× NETGEAR will be terminating ReadyCLOUD service by July 1st, 2023. For more details click here.
Orbi WiFi 7 RBE973
Reply

ReadyNAS 104: Sudden BTRFS IO Failure - do I need a new NAS, or is this potentially fixable?

grhmp
Aspirant

ReadyNAS 104: Sudden BTRFS IO Failure - do I need a new NAS, or is this potentially fixable?

Hi.

I have a ReadyNas 104 that stopped working all of a sudden.

 

Backup state:
My latest backup (to an external HD) is maybe a year old. I'll lose nothing critical if I can't get it working again, but it's going to be annoying, so I have to try.

 

System:
ReadyNAS 104 running firmware 6.10.1. (Bought new in 2013)
4 x Seagate IronWolf 8TB 3.5'' NAS HDD ( ST8000VN0022 ) in Raid 5. (Second set of disks, bought in 2017/2018)

 

Discovering the problem:
1. Got an error message when I tried to mount one of the shares from an ubuntu box. I do this every other day, so it can't have been failing for long. This was september 19th/20th.
2. Logged into the admin interface. Device status is green/healthy. Checked the logs:

The last entries:
Sep 20, 2019 05:30:49 PM System: ReadyNASOS background service started.
Sep 20, 2019 05:01:59 PM System: The system is shutting down.
Sep 19, 2019 10:18:18 PM System: ReadyNASOS background service started.
Sep 19, 2019 10:14:56 PM System: The system is rebooting. <-- This is me rebooting (See 4)
Sep 15, 2019 01:16:52 PM Volume: The volume data encountered an error and was made read-only. It is recommended to backup your data.
Sep 15, 2019 01:16:17 PM System: ReadyNASOS background service started.
Sep 12, 2019 07:53:11 AM System: The system is shutting down.
Aug 31, 2019 11:32:32 AM Volume: The volume data encountered an error and was made read-only. It is recommended to backup your data.
Aug 11, 2019 09:01:18 PM System: ReadyNASOS background service started.
Aug 09, 2019 08:56:15 AM System: The system is shutting down.

 

3. Pretty sure I was able to access my shares via the admin interface. Or at the very least, I could see my shares.
4. Decided to reboot to see if that fixed anything, but that turned out to be a mistake.
5. After rebooting, the nas seems to be unable to understand the disks or the raid setup, and gives me this warning:

"No volume exists. NETGEAR recommends that you create a volume before configuring other settings. Navigate to the System -> Volumes page to create a volume."

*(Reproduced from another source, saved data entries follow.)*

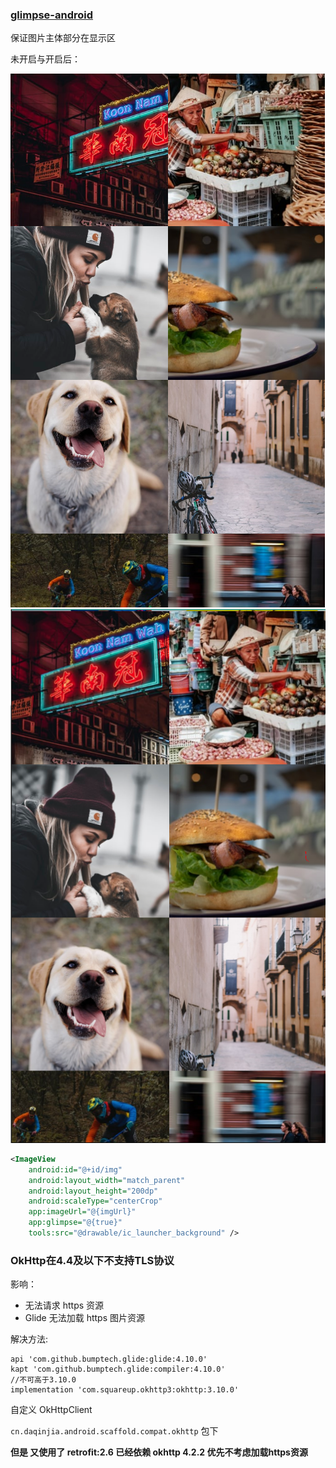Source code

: 

### [glimpse-android](https://github.com/the-super-toys/glimpse-android)

保证图片主体部分在显示区

未开启与开启后：

![](img/d1.png)
![](img/d0.png)

```xml
<ImageView
    android:id="@+id/img"
    android:layout_width="match_parent"
    android:layout_height="200dp"
    android:scaleType="centerCrop"
    app:imageUrl="@{imgUrl}"
    app:glimpse="@{true}"
    tools:src="@drawable/ic_launcher_background" />
```



### OkHttp在4.4及以下不支持TLS协议

影响：
- 无法请求 https 资源
- Glide 无法加载 https 图片资源

解决方法: 


```
api 'com.github.bumptech.glide:glide:4.10.0'
kapt 'com.github.bumptech.glide:compiler:4.10.0'
//不可高于3.10.0
implementation 'com.squareup.okhttp3:okhttp:3.10.0'
```

自定义 OkHttpClient 

`cn.daqinjia.android.scaffold.compat.okhttp` 包下


**但是 又使用了 retrofit:2.6 已经依赖 okhttp 4.2.2  优先不考虑加载https资源**

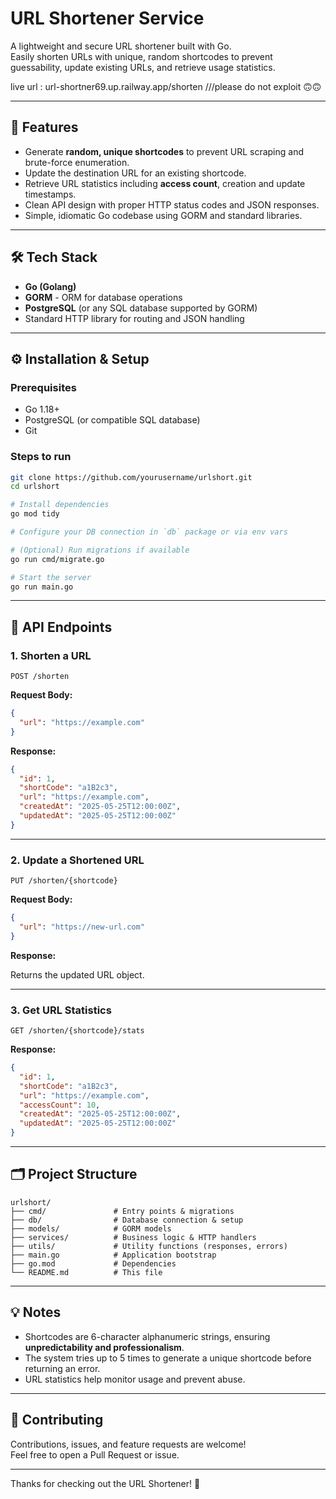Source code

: 
# URL Shortener Service

A lightweight and secure URL shortener built with Go.  
Easily shorten URLs with unique, random shortcodes to prevent guessability, update existing URLs, and retrieve usage statistics.

live url : url-shortner69.up.railway.app/shorten  ///please do not exploit 🙃🙃

---

## 🚀 Features

- Generate **random, unique shortcodes** to prevent URL scraping and brute-force enumeration.
- Update the destination URL for an existing shortcode.
- Retrieve URL statistics including **access count**, creation and update timestamps.
- Clean API design with proper HTTP status codes and JSON responses.
- Simple, idiomatic Go codebase using GORM and standard libraries.

---

## 🛠️ Tech Stack

- **Go (Golang)**
- **GORM** - ORM for database operations
- **PostgreSQL** (or any SQL database supported by GORM)
- Standard HTTP library for routing and JSON handling

---

## ⚙️ Installation & Setup

### Prerequisites

- Go 1.18+
- PostgreSQL (or compatible SQL database)
- Git

### Steps to run

```bash
git clone https://github.com/yourusername/urlshort.git
cd urlshort

# Install dependencies
go mod tidy

# Configure your DB connection in `db` package or via env vars

# (Optional) Run migrations if available
go run cmd/migrate.go

# Start the server
go run main.go
```

---

## 📡 API Endpoints

### 1. Shorten a URL

`POST /shorten`

**Request Body:**

```json
{
  "url": "https://example.com"
}
```

**Response:**

```json
{
  "id": 1,
  "shortCode": "a1B2c3",
  "url": "https://example.com",
  "createdAt": "2025-05-25T12:00:00Z",
  "updatedAt": "2025-05-25T12:00:00Z"
}
```

---

### 2. Update a Shortened URL

`PUT /shorten/{shortcode}`

**Request Body:**

```json
{
  "url": "https://new-url.com"
}
```

**Response:**

Returns the updated URL object.

---

### 3. Get URL Statistics

`GET /shorten/{shortcode}/stats`

**Response:**

```json
{
  "id": 1,
  "shortCode": "a1B2c3",
  "url": "https://example.com",
  "accessCount": 10,
  "createdAt": "2025-05-25T12:00:00Z",
  "updatedAt": "2025-05-25T12:00:00Z"
}
```

---

## 🗂 Project Structure

```
urlshort/
├── cmd/               # Entry points & migrations
├── db/                # Database connection & setup
├── models/            # GORM models
├── services/          # Business logic & HTTP handlers
├── utils/             # Utility functions (responses, errors)
├── main.go            # Application bootstrap
├── go.mod             # Dependencies
└── README.md          # This file
```

---

## 💡 Notes

- Shortcodes are 6-character alphanumeric strings, ensuring **unpredictability and professionalism**.
- The system tries up to 5 times to generate a unique shortcode before returning an error.
- URL statistics help monitor usage and prevent abuse.

---

## 🤝 Contributing

Contributions, issues, and feature requests are welcome!  
Feel free to open a Pull Request or issue.



---

Thanks for checking out the URL Shortener! 🚀
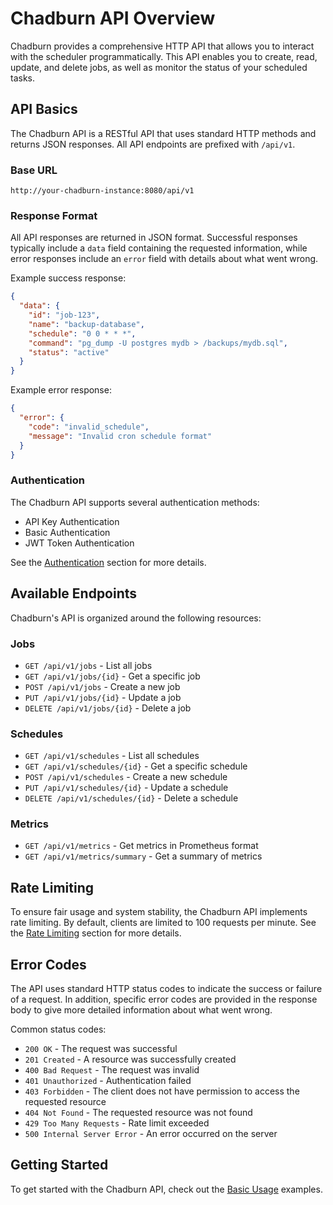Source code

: # Chadburn API Overview

Chadburn provides a comprehensive HTTP API that allows you to interact with the scheduler programmatically. This API enables you to create, read, update, and delete jobs, as well as monitor the status of your scheduled tasks.

## API Basics

The Chadburn API is a RESTful API that uses standard HTTP methods and returns JSON responses. All API endpoints are prefixed with `/api/v1`.

### Base URL

```
http://your-chadburn-instance:8080/api/v1
```

### Response Format

All API responses are returned in JSON format. Successful responses typically include a `data` field containing the requested information, while error responses include an `error` field with details about what went wrong.

Example success response:

```json
{
  "data": {
    "id": "job-123",
    "name": "backup-database",
    "schedule": "0 0 * * *",
    "command": "pg_dump -U postgres mydb > /backups/mydb.sql",
    "status": "active"
  }
}
```

Example error response:

```json
{
  "error": {
    "code": "invalid_schedule",
    "message": "Invalid cron schedule format"
  }
}
```

### Authentication

The Chadburn API supports several authentication methods:

- API Key Authentication
- Basic Authentication
- JWT Token Authentication

See the [Authentication](/api/authentication) section for more details.

## Available Endpoints

Chadburn's API is organized around the following resources:

### Jobs

- `GET /api/v1/jobs` - List all jobs
- `GET /api/v1/jobs/{id}` - Get a specific job
- `POST /api/v1/jobs` - Create a new job
- `PUT /api/v1/jobs/{id}` - Update a job
- `DELETE /api/v1/jobs/{id}` - Delete a job

### Schedules

- `GET /api/v1/schedules` - List all schedules
- `GET /api/v1/schedules/{id}` - Get a specific schedule
- `POST /api/v1/schedules` - Create a new schedule
- `PUT /api/v1/schedules/{id}` - Update a schedule
- `DELETE /api/v1/schedules/{id}` - Delete a schedule

### Metrics

- `GET /api/v1/metrics` - Get metrics in Prometheus format
- `GET /api/v1/metrics/summary` - Get a summary of metrics

## Rate Limiting

To ensure fair usage and system stability, the Chadburn API implements rate limiting. By default, clients are limited to 100 requests per minute. See the [Rate Limiting](/api/rate-limiting) section for more details.

## Error Codes

The API uses standard HTTP status codes to indicate the success or failure of a request. In addition, specific error codes are provided in the response body to give more detailed information about what went wrong.

Common status codes:

- `200 OK` - The request was successful
- `201 Created` - A resource was successfully created
- `400 Bad Request` - The request was invalid
- `401 Unauthorized` - Authentication failed
- `403 Forbidden` - The client does not have permission to access the requested resource
- `404 Not Found` - The requested resource was not found
- `429 Too Many Requests` - Rate limit exceeded
- `500 Internal Server Error` - An error occurred on the server

## Getting Started

To get started with the Chadburn API, check out the [Basic Usage](/api/examples/basic) examples. 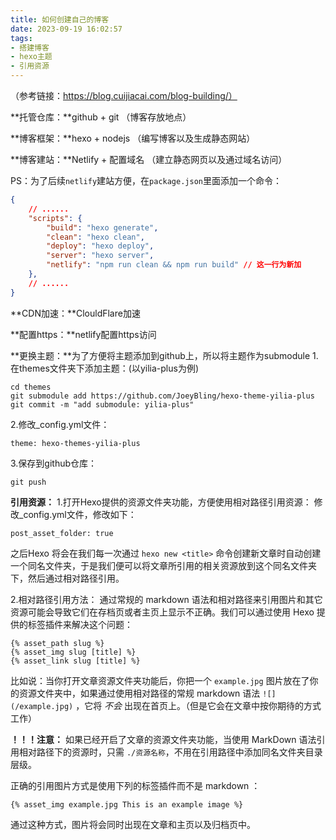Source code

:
```yaml
---
title: 如何创建自己的博客
date: 2023-09-19 16:02:57
tags:
- 搭建博客
- hexo主题
- 引用资源
---
```




（参考链接：https://blog.cuijiacai.com/blog-building/）

**托管仓库：**github + git  （博客存放地点）

**博客框架：**hexo + nodejs （编写博客以及生成静态网站）

**博客建站：**Netlify + 配置域名 （建立静态网页以及通过域名访问）

<!--more-->

PS：为了后续`netlify`建站方便，在`package.json`里面添加一个命令：

```json
{
    // ......
    "scripts": {
        "build": "hexo generate",
        "clean": "hexo clean",
        "deploy": "hexo deploy",
        "server": "hexo server",
        "netlify": "npm run clean && npm run build" // 这一行为新加
    },
    // ......
}
```



**CDN加速：**ClouldFlare加速

**配置https：**netlify配置https访问

**更换主题：**为了方便将主题添加到github上，所以将主题作为submodule
1.在themes文件夹下添加主题：(以yilia-plus为例)

```git
cd themes
git submodule add https://github.com/JoeyBling/hexo-theme-yilia-plus
git commit -m "add submodule: yilia-plus"
```

2.修改_config.yml文件：

```
theme: hexo-themes-yilia-plus
```

3.保存到github仓库：

```
git push
```

**引用资源：**
1.打开Hexo提供的资源文件夹功能，方便使用相对路径引用资源：
修改_config.yml文件，修改如下：

```
post_asset_folder: true
```

之后Hexo 将会在我们每一次通过 `hexo new <title>` 命令创建新文章时自动创建一个同名文件夹，于是我们便可以将文章所引用的相关资源放到这个同名文件夹下，然后通过相对路径引用。

2.相对路径引用方法：
通过常规的 markdown 语法和相对路径来引用图片和其它资源可能会导致它们在存档页或者主页上显示不正确。我们可以通过使用 Hexo 提供的标签插件来解决这个问题：

```
{% asset_path slug %}
{% asset_img slug [title] %}
{% asset_link slug [title] %}
```

比如说：当你打开文章资源文件夹功能后，你把一个 `example.jpg` 图片放在了你的资源文件夹中，如果通过使用相对路径的常规 markdown 语法 `![](/example.jpg)` ，它将 *不会* 出现在首页上。（但是它会在文章中按你期待的方式工作）

**！！！注意：** 如果已经开启了文章的资源文件夹功能，当使用 MarkDown 语法引用相对路径下的资源时，只需 `./资源名称`，不用在引用路径中添加同名文件夹目录层级。

正确的引用图片方式是使用下列的标签插件而不是 markdown ：

```
{% asset_img example.jpg This is an example image %}
```

通过这种方式，图片将会同时出现在文章和主页以及归档页中。





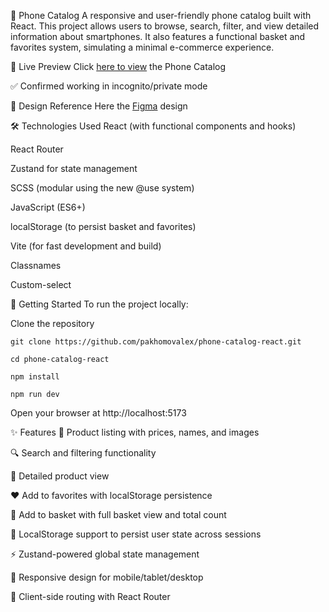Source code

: 📱 Phone Catalog
A responsive and user-friendly phone catalog built with React. This project allows users to browse, search, filter, and view detailed information about smartphones. It also features a functional basket and favorites system, simulating a minimal e-commerce experience.

🔗 Live Preview
Click [here to view](https://pakhomovalex.github.io/phone-catalog-react/) the Phone Catalog

✅ Confirmed working in incognito/private mode

🎨 Design Reference
Here the [Figma](https://www.figma.com/design/xMK2Dy0mfBbJJSNctmOuLW/Phone-catalog--V2--Rounded-Style-1?node-id=0-1&p=f) design

🛠 Technologies Used
React (with functional components and hooks)

React Router

Zustand for state management

SCSS (modular using the new @use system)

JavaScript (ES6+)

localStorage (to persist basket and favorites)

Vite (for fast development and build)

Classnames

Custom-select

🚀 Getting Started
To run the project locally:

Clone the repository
```
git clone https://github.com/pakhomovalex/phone-catalog-react.git

cd phone-catalog-react

npm install

npm run dev
```
Open your browser at http://localhost:5173

✨ Features
📱 Product listing with prices, names, and images

🔍 Search and filtering functionality

📄 Detailed product view

❤️ Add to favorites with localStorage persistence

🛒 Add to basket with full basket view and total count

💾 LocalStorage support to persist user state across sessions

⚡ Zustand-powered global state management

📱 Responsive design for mobile/tablet/desktop

🧭 Client-side routing with React Router

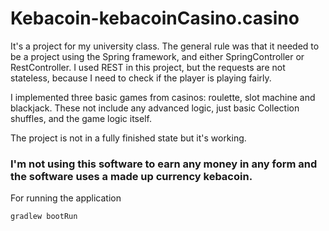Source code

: # Kebacoin-kebacoinCasino.casino
It's a project for my university class. 
The general rule was that it needed to be a project using the Spring framework, and either SpringController or RestController.
I used REST in this project, but the requests are not stateless, because I need to check if the player is playing fairly.

I implemented three basic games from casinos: roulette, slot machine and blackjack. These not include any advanced logic, just basic Collection shuffles, and the game logic itself.

The project is not in a fully finished state but it's working.

### I'm not using this software to earn any money in any form and the software uses a made up currency kebacoin.

For running the application

```batch
gradlew bootRun
```
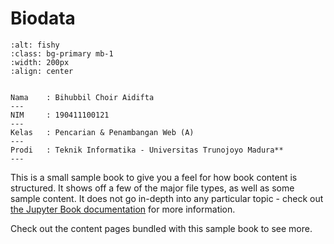 # Biodata

```{image} ../webmining/_static/190411100121.jpg
:alt: fishy
:class: bg-primary mb-1
:width: 200px
:align: center
```

```{admonition} Biodata Penulis

Nama    : Bihubbil Choir Aidifta
---
NIM     : 190411100121
---
Kelas   : Pencarian & Penambangan Web (A)
---
Prodi   : Teknik Informatika - Universitas Trunojoyo Madura**
---

```


This is a small sample book to give you a feel for how book content is
structured.
It shows off a few of the major file types, as well as some sample content.
It does not go in-depth into any particular topic - check out [the Jupyter Book documentation](https://jupyterbook.org) for more information.

Check out the content pages bundled with this sample book to see more.

```{chapters}
```
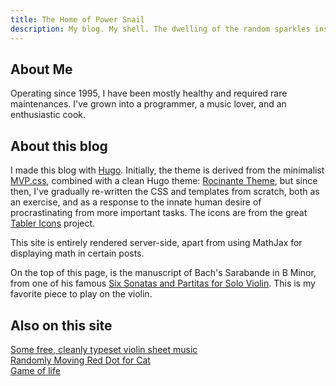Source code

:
 ```yaml
---
title: The Home of Power Snail
description: My blog. My shell. The dwelling of the random sparkles inside my mind.
---
```


## About Me

Operating since 1995, I have been mostly healthy and required rare maintenances. I've grown into a programmer, a music lover, and an enthusiastic cook.

## About this blog

I made this blog with [Hugo](https://gohugo.io/). Initially, the theme is derived from the minimalist [MVP.css](https://andybrewer.github.io/mvp/), combined with a clean Hugo theme: [Rocinante Theme](https://github.com/mavidser/hugo-rocinante), but since then, I've gradually re-written the CSS and templates from scratch, both as an exercise, and as a response to the innate human desire of procrastinating from more important tasks. The icons are from the great [Tabler Icons](https://tablericons.com/) project.

This site is entirely rendered server-side, apart from using MathJax for displaying math in certain posts.

On the top of this page, is the manuscript of Bach's Sarabande in B Minor, from one of his famous [Six Sonatas and Partitas for Solo Violin](<https://imslp.org/wiki/6_Violin_Sonatas_and_Partitas%2C_BWV_1001-1006_(Bach%2C_Johann_Sebastian)>). This is my favorite piece to play on the violin.

## Also on this site

[Some free, cleanly typeset violin sheet music](/sheet-music)  
[Randomly Moving Red Dot for Cat](/cat_dot)  
[Game of life](/game_of_life)
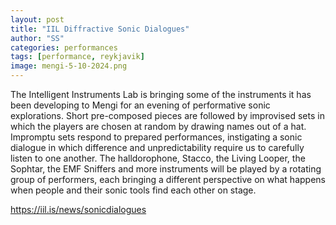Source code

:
 ```yaml
---
layout: post
title: "IIL Diffractive Sonic Dialogues"
author: "SS"
categories: performances
tags: [performance, reykjavik]
image: mengi-5-10-2024.png
---
```



The Intelligent Instruments Lab is bringing some of the instruments it has been developing to Mengi for an evening of performative sonic explorations. Short pre-composed pieces are followed by improvised sets in which the players are chosen at random by drawing names out of a hat. Impromptu sets respond to prepared performances, instigating a sonic dialogue in which difference and unpredictability require us to carefully listen to one another. The halldorophone, Stacco, the Living Looper, the Sophtar, the EMF Sniffers and more instruments will be played by a rotating group of performers, each bringing a different perspective on what happens when people and their sonic tools find each other on stage.


<a href="https://iil.is/news/sonicdialogues">https://iil.is/news/sonicdialogues</a>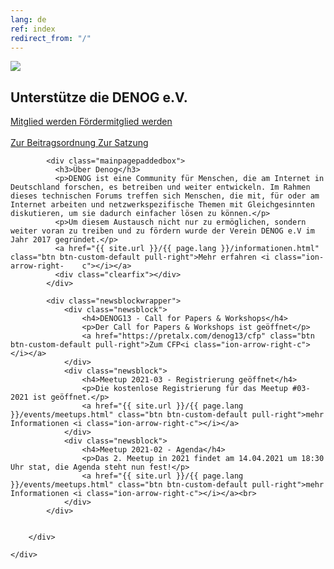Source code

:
 ```yaml
---
lang: de
ref: index
redirect_from: "/"
---
```

<div id="mainpage">
    <div class="pagecontentblock">
        <div class="mainpagebox mainpageboxlarge">
            <div>
                <div class="container">
                    <div class="row">
                        <div class="col-sm-6">
                             <a href="{{ site.url }}/{{ page.lang }}/meetings/denog13/index.html" class="btn btn-custom-default pull-right"><img src="{{ site.url }}/images/logo/denog13.png" id="mainpagelogo" /></a>
                        </div>
                        <div class="col-sm-6">
                        <h2 class="mainpageboxheadline">Unterstütze die DENOG e.V.</h2>
                        <p><a href="/files/verein/DENOG_Antrag_Mitgliedschaft_v18_SEPA_20181002.pdf" class="btn btn-custom-default">Mitglied werden <i class="ion-arrow-right-c"></i></a> <a href="/files/verein/DENOG_Antrag_Foerdermitgliedschaft_v18_20181002.pdf" class="btn btn-custom-default">Fördermitglied werden <i class="ion-arrow-right-c"></i></a><br /> <br />
                        <a href="/files/gov/20201110_DENOG_Beitragsordnung FINAL 20201110.pdf" class="btn btn-custom-default">Zur Beitragsordnung <i class="ion-arrow-right-c"></i></a> <a href="/files/verein/20171124-DENOG_Satzung.pdf" class="btn btn-custom-default">Zur Satzung <i class="ion-arrow-right-c"></i></a></p>
                        </div>
                    </div>
                </div>
            </div>
        </div>
        <div class="container">


            <div class="mainpagepaddedbox">
              <h3>Über Denog</h3>
              <p>DENOG ist eine Community für Menschen, die am Internet in Deutschland forschen, es betreiben und weiter entwickeln. Im Rahmen dieses technischen Forums treffen sich Menschen, die mit, für oder am Internet arbeiten und netzwerkspezifische Themen mit Gleichgesinnten diskutieren, um sie dadurch einfacher lösen zu können.</p>
              <p>Um diesem Austausch nicht nur zu ermöglichen, sondern weiter voran zu treiben und zu fördern wurde der Verein DENOG e.V im Jahr 2017 gegründet.</p>
              <a href="{{ site.url }}/{{ page.lang }}/informationen.html" class="btn btn-custom-default pull-right">Mehr erfahren <i class="ion-arrow-right-    c"></i></a>
              <div class="clearfix"></div>
            </div>

            <div class="newsblockwrapper">
                <div class="newsblock">
                    <h4>DENOG13 - Call for Papers & Workshops</h4>
                    <p>Der Call for Papers & Workshops ist geöffnet</p>
                    <a href="https://pretalx.com/denog13/cfp" class="btn btn-custom-default pull-right">Zum CFP<i class="ion-arrow-right-c"></i></a>
                </div>
                <div class="newsblock">
                    <h4>Meetup 2021-03 - Registrierung geöffnet</h4>
                    <p>Die kostenlose Registrierung für das Meetup #03-2021 ist geöffnet.</p>
                    <a href="{{ site.url }}/{{ page.lang }}/events/meetups.html" class="btn btn-custom-default pull-right">mehr Informationen <i class="ion-arrow-right-c"></i></a>
                </div>
                <div class="newsblock">
                    <h4>Meetup 2021-02 - Agenda</h4>
                    <p>Das 2. Meetup in 2021 findet am 14.04.2021 um 18:30 Uhr stat, die Agenda steht nun fest!</p>
                    <a href="{{ site.url }}/{{ page.lang }}/events/meetups.html" class="btn btn-custom-default pull-right">mehr Informationen <i class="ion-arrow-right-c"></i></a><br>
                </div>
            </div>


        </div>

    </div>
</div>
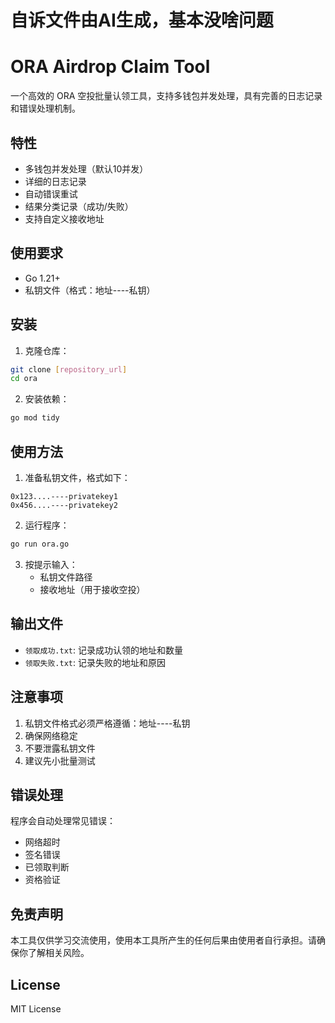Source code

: # 自诉文件由AI生成，基本没啥问题

# ORA Airdrop Claim Tool

一个高效的 ORA 空投批量认领工具，支持多钱包并发处理，具有完善的日志记录和错误处理机制。

## 特性

- 多钱包并发处理（默认10并发）
- 详细的日志记录
- 自动错误重试
- 结果分类记录（成功/失败）
- 支持自定义接收地址

## 使用要求

- Go 1.21+
- 私钥文件（格式：地址----私钥）

## 安装

1. 克隆仓库：
```bash
git clone [repository_url]
cd ora
```

2. 安装依赖：
```bash
go mod tidy
```

## 使用方法

1. 准备私钥文件，格式如下：
```
0x123....----privatekey1
0x456....----privatekey2
```

2. 运行程序：
```bash
go run ora.go
```

3. 按提示输入：
   - 私钥文件路径
   - 接收地址（用于接收空投）

## 输出文件

- `领取成功.txt`: 记录成功认领的地址和数量
- `领取失败.txt`: 记录失败的地址和原因

## 注意事项

1. 私钥文件格式必须严格遵循：地址----私钥
2. 确保网络稳定
3. 不要泄露私钥文件
4. 建议先小批量测试

## 错误处理

程序会自动处理常见错误：
- 网络超时
- 签名错误
- 已领取判断
- 资格验证

## 免责声明

本工具仅供学习交流使用，使用本工具所产生的任何后果由使用者自行承担。请确保你了解相关风险。

## License

MIT License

6. Obviously, I'm no longer able to access my shares via the admin interface either.
7. Installed raidar on a windows machine, and extracted the following diagnostics information:

2019-09-15 13:15:51: BTRFS: error (device md127) in btrfs_commit_transaction:2241: errno=-5 IO failure (Error while writing out transaction)
2019-08-31 11:30:23: BTRFS: error (device md127) in cleanup_transaction:1864: errno=-5 IO failure

 

8. I check the volumes tab, and all the drives are colored red. According to the mouse over tooltip, they all are:
Temperature: 46C
ATA Error: 0
Volume State: NEW
Disk State: ONLINE

 

9. Used Raidar to download all the logs, and as far as I can tell from looking at several of them, the SMART self-checks on the drives all seem to think things are fine. This leads me to suspect that the problem is on the internal storage device on the NAS (where the OS lives), not one of the drives.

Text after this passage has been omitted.